In 1810, the pre-payment system was abandoned. The official reason isn’t known, but Stafford Johnson offers with some confidence his theory that pre-payment ran counter to the public sentiments of the time. Payment on delivery would be preferred as it secured a safer delivery, and poorer people could take advantage of the system by refusing to accept delivery (and hence avoid the charge) while learning who the letter was from. Apparently secret codes were used so that the recipient could interpret the message with accepting the letter. Nonetheless, the system was a successful and efficient means of communication in the city. The post-masters general were eager to highlight the benefit of their system and regularly published the notice:

So expeditious and regular is the dispatch and delivery of letters by this Office that two persons residing in the most distant parts of the City from each other, may write four letters and receive three answers in the day for the trifling expense of one penny on each.

James St Post Office (Photo: B)

James’ St Post Office (Photo: B)

Back at James’ St, a receiving house opened on the street in 1809/10, and we can propose that this house is a precursor to the post office mentioned at the head of the article. The listing of a receiving house at No. 75 in the 1862 street directory adds some weight to this proposal. Here, William Madden, M.D. operated his medical practice, and acted as a Post Office Receiver. In addition to the house on James’ St, a second receiving house opened on Echlin Lane (now Echlin St) after 1810. The latter joined receiving houses at Broadstone Hotel and Portobello Hotel linking the city system with the Royal and Grand canal harbours (see In the fields off James’ St).

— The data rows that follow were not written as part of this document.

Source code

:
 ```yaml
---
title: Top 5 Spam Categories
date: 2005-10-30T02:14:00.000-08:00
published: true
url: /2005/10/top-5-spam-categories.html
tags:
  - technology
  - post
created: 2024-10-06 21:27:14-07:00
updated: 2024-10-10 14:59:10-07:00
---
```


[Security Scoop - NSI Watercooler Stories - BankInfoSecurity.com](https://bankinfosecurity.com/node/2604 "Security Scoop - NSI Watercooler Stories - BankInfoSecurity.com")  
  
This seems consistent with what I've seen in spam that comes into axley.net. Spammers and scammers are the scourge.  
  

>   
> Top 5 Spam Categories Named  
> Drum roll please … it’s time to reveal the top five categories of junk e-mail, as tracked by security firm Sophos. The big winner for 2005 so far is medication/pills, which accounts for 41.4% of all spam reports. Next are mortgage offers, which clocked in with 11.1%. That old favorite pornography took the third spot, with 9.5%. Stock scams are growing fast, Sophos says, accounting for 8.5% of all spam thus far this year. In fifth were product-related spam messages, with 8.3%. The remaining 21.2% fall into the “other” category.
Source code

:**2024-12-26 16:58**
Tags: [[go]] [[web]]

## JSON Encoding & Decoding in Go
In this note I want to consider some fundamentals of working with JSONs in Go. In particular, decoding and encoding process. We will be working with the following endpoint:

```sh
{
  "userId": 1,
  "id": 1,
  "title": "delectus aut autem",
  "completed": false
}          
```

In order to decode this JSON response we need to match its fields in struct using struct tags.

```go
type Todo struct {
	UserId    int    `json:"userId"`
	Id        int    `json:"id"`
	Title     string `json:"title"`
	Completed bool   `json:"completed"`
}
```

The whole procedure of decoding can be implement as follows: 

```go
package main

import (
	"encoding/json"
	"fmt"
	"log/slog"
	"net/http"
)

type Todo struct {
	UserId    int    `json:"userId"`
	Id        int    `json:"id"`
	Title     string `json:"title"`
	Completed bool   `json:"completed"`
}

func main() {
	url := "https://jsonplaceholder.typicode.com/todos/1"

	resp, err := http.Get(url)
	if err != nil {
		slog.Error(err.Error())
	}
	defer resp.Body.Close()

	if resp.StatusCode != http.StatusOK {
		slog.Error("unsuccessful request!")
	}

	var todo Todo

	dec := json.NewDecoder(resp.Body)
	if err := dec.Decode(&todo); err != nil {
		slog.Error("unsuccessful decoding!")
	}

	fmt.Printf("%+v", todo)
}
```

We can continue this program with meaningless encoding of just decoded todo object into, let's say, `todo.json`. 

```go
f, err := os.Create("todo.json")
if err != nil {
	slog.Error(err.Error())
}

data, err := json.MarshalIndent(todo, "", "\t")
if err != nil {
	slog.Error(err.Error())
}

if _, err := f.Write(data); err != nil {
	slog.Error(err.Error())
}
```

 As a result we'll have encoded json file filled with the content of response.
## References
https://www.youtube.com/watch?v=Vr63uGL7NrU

The Penny Post system ended in 1840, because of a combination of factors, not least the duplication with the General Post system. Stafford Johnson closes his article with the following:

Looked at as a whole, the Penny Post was worthy of the City and fulfilled its functions truly and well. For 66 years it gave a service which for cheapness and quickness has never been equalled. All this was done by men on foot, and to-day, in spite of the advantages of modern science, there is nothing to come up to that old system of which all that remains is a memory and some faded old letters.